With regulators scrapping the local monopoly, Slovakia may be experiencing disruptive change for the better.
The shakeup was announced by the Slovakian parliament on the heels of the original approval of new gambling regulations announced by the Ministry of Finance last spring.
The last bureaucratic hurdle standing remaining before international operators can apply for local gaming licensing is the Slovakia’s president signing of the new measures into law, a move which now is expected to be a mere formality.
Online casino applications are expected to begin being accepted March 1, 2019, with the first approvals due July 1, 2019. Online sports betting license applications will be accepted as of July 1, 2019, with the licenses taking effect after July 1, 2020.
The fee for online sports betting and casino licenses will cost operators €3m apiece, with a discount available to operators interested in offering both products of €1m.
The duration of the licenses is set for 10 years, with operators seeking to offer both online and land-based betting to be given 5-year licenses with an option to extend for an additional 5-year term at the operator’s discretion.
Operators seeking an online presence will be required to establish a relationship with the government as a local liaison, and governments will not accept license the applications of operators whose domains or domains of any of their affiliated companies have appeared on Slovakia's online gambling blacklist in the 12 months preceding the filing.

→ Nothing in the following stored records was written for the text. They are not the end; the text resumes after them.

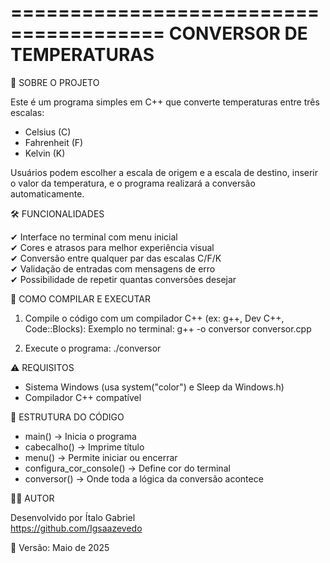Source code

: 
=======================================
      CONVERSOR DE TEMPERATURAS
=======================================

🧊 SOBRE O PROJETO

Este é um programa simples em C++ que converte temperaturas entre três escalas:
- Celsius (C)
- Fahrenheit (F)
- Kelvin (K)

Usuários podem escolher a escala de origem e a escala de destino, inserir o valor da temperatura, e o programa realizará a conversão automaticamente.

🛠 FUNCIONALIDADES

✔ Interface no terminal com menu inicial  
✔ Cores e atrasos para melhor experiência visual  
✔ Conversão entre qualquer par das escalas C/F/K  
✔ Validação de entradas com mensagens de erro  
✔ Possibilidade de repetir quantas conversões desejar

🔧 COMO COMPILAR E EXECUTAR

1. Compile o código com um compilador C++ (ex: g++, Dev C++, Code::Blocks):
   Exemplo no terminal:
   g++ -o conversor conversor.cpp

2. Execute o programa:
   ./conversor

⚠ REQUISITOS

- Sistema Windows (usa system("color") e Sleep da Windows.h)
- Compilador C++ compatível

📁 ESTRUTURA DO CÓDIGO

- main() → Inicia o programa
- cabecalho() → Imprime título
- menu() → Permite iniciar ou encerrar
- configura_cor_console() → Define cor do terminal
- conversor() → Onde toda a lógica da conversão acontece

👨‍💻 AUTOR

Desenvolvido por Ítalo Gabriel  
https://github.com/Igsaazevedo

📅 Versão: Maio de 2025
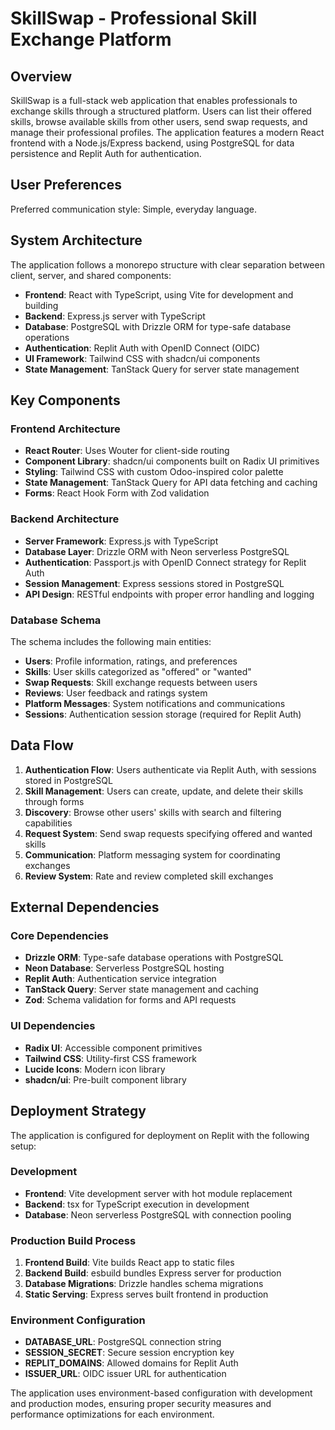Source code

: # SkillSwap - Professional Skill Exchange Platform

## Overview

SkillSwap is a full-stack web application that enables professionals to exchange skills through a structured platform. Users can list their offered skills, browse available skills from other users, send swap requests, and manage their professional profiles. The application features a modern React frontend with a Node.js/Express backend, using PostgreSQL for data persistence and Replit Auth for authentication.

## User Preferences

Preferred communication style: Simple, everyday language.

## System Architecture

The application follows a monorepo structure with clear separation between client, server, and shared components:

- **Frontend**: React with TypeScript, using Vite for development and building
- **Backend**: Express.js server with TypeScript
- **Database**: PostgreSQL with Drizzle ORM for type-safe database operations
- **Authentication**: Replit Auth with OpenID Connect (OIDC)
- **UI Framework**: Tailwind CSS with shadcn/ui components
- **State Management**: TanStack Query for server state management

## Key Components

### Frontend Architecture
- **React Router**: Uses Wouter for client-side routing
- **Component Library**: shadcn/ui components built on Radix UI primitives
- **Styling**: Tailwind CSS with custom Odoo-inspired color palette
- **State Management**: TanStack Query for API data fetching and caching
- **Forms**: React Hook Form with Zod validation

### Backend Architecture
- **Server Framework**: Express.js with TypeScript
- **Database Layer**: Drizzle ORM with Neon serverless PostgreSQL
- **Authentication**: Passport.js with OpenID Connect strategy for Replit Auth
- **Session Management**: Express sessions stored in PostgreSQL
- **API Design**: RESTful endpoints with proper error handling and logging

### Database Schema
The schema includes the following main entities:
- **Users**: Profile information, ratings, and preferences
- **Skills**: User skills categorized as "offered" or "wanted"
- **Swap Requests**: Skill exchange requests between users
- **Reviews**: User feedback and ratings system
- **Platform Messages**: System notifications and communications
- **Sessions**: Authentication session storage (required for Replit Auth)

## Data Flow

1. **Authentication Flow**: Users authenticate via Replit Auth, with sessions stored in PostgreSQL
2. **Skill Management**: Users can create, update, and delete their skills through forms
3. **Discovery**: Browse other users' skills with search and filtering capabilities
4. **Request System**: Send swap requests specifying offered and wanted skills
5. **Communication**: Platform messaging system for coordinating exchanges
6. **Review System**: Rate and review completed skill exchanges

## External Dependencies

### Core Dependencies
- **Drizzle ORM**: Type-safe database operations with PostgreSQL
- **Neon Database**: Serverless PostgreSQL hosting
- **Replit Auth**: Authentication service integration
- **TanStack Query**: Server state management and caching
- **Zod**: Schema validation for forms and API requests

### UI Dependencies
- **Radix UI**: Accessible component primitives
- **Tailwind CSS**: Utility-first CSS framework
- **Lucide Icons**: Modern icon library
- **shadcn/ui**: Pre-built component library

## Deployment Strategy

The application is configured for deployment on Replit with the following setup:

### Development
- **Frontend**: Vite development server with hot module replacement
- **Backend**: tsx for TypeScript execution in development
- **Database**: Neon serverless PostgreSQL with connection pooling

### Production Build Process
1. **Frontend Build**: Vite builds React app to static files
2. **Backend Build**: esbuild bundles Express server for production
3. **Database Migrations**: Drizzle handles schema migrations
4. **Static Serving**: Express serves built frontend in production

### Environment Configuration
- **DATABASE_URL**: PostgreSQL connection string
- **SESSION_SECRET**: Secure session encryption key
- **REPLIT_DOMAINS**: Allowed domains for Replit Auth
- **ISSUER_URL**: OIDC issuer URL for authentication

The application uses environment-based configuration with development and production modes, ensuring proper security measures and performance optimizations for each environment.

Taxes will include a 22% levy on online gambling revenue, with state-owned TIPOS retaining its online monopoly over lotteries, bingo and raffles, but the market will be opened to private operators for competition in the other verticals of the online market.
New Office Oversight
The governing body includes a new Office for Regulation of Gambling which will assume the oversight duties currently in the domain of the Ministry of Finance.
The new department will have an annual budget of €6m that is scheduled to be funded by an additional 0.7% tax on gross gaming revenue.
The new changes indicate a strongly proactive reforming of the existing system to indicate that Slovakia will join the ranks of progressive gaming models adapting to the online opportunity.